The custom container will be available in your registry and can be used immediately for workloads.

Step 2: Logging In

Browse to the provided NVIDIA Run:ai user interface and log in with your credentials.

Step 3: Creating a User Access Key

Access keys are used for API integrations with NVIDIA Run:ai. An access key contains a client ID and a client secret. With the client credentials, you can obtain a token and use it within subsequent API calls.

In the NVIDIA Run:ai user interface:

Click the user avatar at the top right corner, then select Settings
Click +ACCESS KEY
Enter the access key's name and click CREATE
Copy the Client ID and Client secret and store securely
Click DONE

To request an API access token, use the client credentials to get a token to access NVIDIA Run:ai using the Tokens API. For example:

curl -X POST \ 
  # Replace <COMPANY_URL> below with:
  # For SaaS, use <tenant-name>.run.ai
  # For self-hosted use the NVIDIA Run:ai user interface URL.
  'https://<COMPANY_URL>/api/v1/token' \ 
  --header 'Accept: */*' \ 
  --header 'Content-Type: application/json' \ 
  --data-raw '{ 
  "grantType":"client_credentials", 
  "clientId":"<CLIENT ID>", 
  "clientSecret" : "<CLIENT SECRET>" 
}'

Step 4: Creating a User Credential

Note

Creating Docker registry user credentials is supported via UI only.
Pulling images from a private Docker registry using a user credential is supported in the UI (Flexible submission) and API.

User credentials allow users to securely store private authentication secrets, which are accessible only to the user who created them. See User credentials for more details.

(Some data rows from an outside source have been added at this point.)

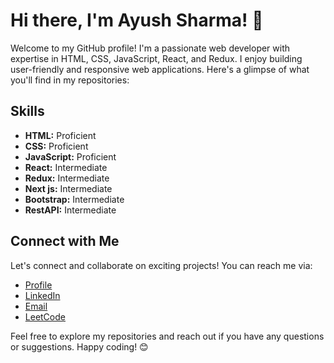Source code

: # Hi there, I'm Ayush Sharma! 👋

Welcome to my GitHub profile! I'm a passionate web developer with expertise in HTML, CSS, JavaScript, React, and Redux. I enjoy building user-friendly and responsive web applications. Here's a glimpse of what you'll find in my repositories:


## Skills

- **HTML:** Proficient
- **CSS:** Proficient
- **JavaScript:** Proficient
- **React:** Intermediate
- **Redux:** Intermediate
- **Next js:** Intermediate
- **Bootstrap:** Intermediate
- **RestAPI:** Intermediate

## Connect with Me

Let's connect and collaborate on exciting projects! You can reach me via:

- [Profile](https://theayushsharma.in)
- [LinkedIn](https://www.linkedin.com/in/ayush-sharma-b64187182/)
- [Email](mailto:ayushsharma81852@gmail.com)
- [LeetCode](https://leetcode.com/theayushsharma1/)

Feel free to explore my repositories and reach out if you have any questions or suggestions. Happy coding! 😊
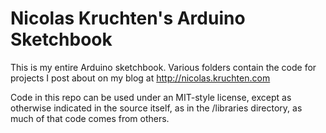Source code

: # Nicolas Kruchten's Arduino Sketchbook

This is my entire Arduino sketchbook. Various folders contain the code for projects I post about on my blog at http://nicolas.kruchten.com

Code in this repo can be used under an MIT-style license, except as otherwise indicated in the source itself, as in the /libraries directory, as much of that code comes from others.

In the NVIDIA Run:ai user interface:

Click the user avatar at the top right corner, then select Settings
Click +CREDENTIAL and select Docker registry from the dropdown
Enter a name for the credential. The name must be unique.
Optional: Provide a description of the credential
Enter the username, password, and Docker registry URL
Click CREATE CREDENTIAL

Step 5: Creating a PVC Data Source

To make it easier to reuse code and checkpoints in future workloads, create a data source in the form of a Persistent Volume Claim (PVC). The PVC can be mounted to workloads and will persist after the workload completes, allowing any data it contains to be reused.

Note

The first time a workload is launched using a new PVC, it will take longer to start as the storage gets provisioned only once the first claim to the PVC is made.

To create a PVC, go to Workload manager → Data sources.
Click +NEW DATA SOURCE and select PVC from the dropdown menu.
Within the new form, set the scope.

Important

PVC data sources created at the cluster or department level do not replicate data across projects or namespaces. Each project or namespace will be provisioned as a separate PVC replica with different underlying PVs; therefore, the data in each PVC is not replicated.

Enter a name for the data source. The name must be unique.
For the data options, select New PVC and the storage class that suits your needs:
- To allow all nodes to read and write from/to the PVC, select Read-write by many nodes for the access mode.
- Enter 10 TB for the claim size to ensure there is capacity for future workloads.
- Select Filesystem (default) as the volume mode. The volume will be mounted as a filesystem, enabling the usage of directories and files.
- Set the Container path to /checkpoints which is where the PVC will be mounted inside containers.
Click CREATE DATA SOURCE

Copy the following command to your terminal. Make sure to update the following parameters:

<COMPANY-URL> - The link to the NVIDIA Run:ai user interface.
<TOKEN> - The API access token obtained in Step 3.

For all other parameters within the JSON body, refer to the PVC API.

After creating the data source, wait for the PVC to be provisioned. Use the List PVC asset API to retrieve the claim name. This claim name is the exact value that will be used for the <pvc-claim-name> when submitting the workload.

curl -L 'https://<COMPANY-URL>/api/v1/asset/datasource/pvc' \
  -H 'Content-Type: application/json' \
  -H 'Authorization: Bearer <TOKEN>' \
  -d '{
    "meta": {
      "name": "<pvc-name>",
      "scope": "<scope>"
    },
    "spec": {
      "path": "/checkpoints",
      "existingPvc": false,
      "claimInfo": {
        "size": "10TB",
        "storageClass": "<my-storage-class>",
        "accessModes": {
          "readWriteMany": true
        },
        "volumeMode": "Filesystem"
        }
     }
  }'

Step 6: Creating the Workload

Note

Flexible workload submission is enabled by default. If unavailable, contact your administrator to enable it under General settings → Workloads → Flexible workload submission.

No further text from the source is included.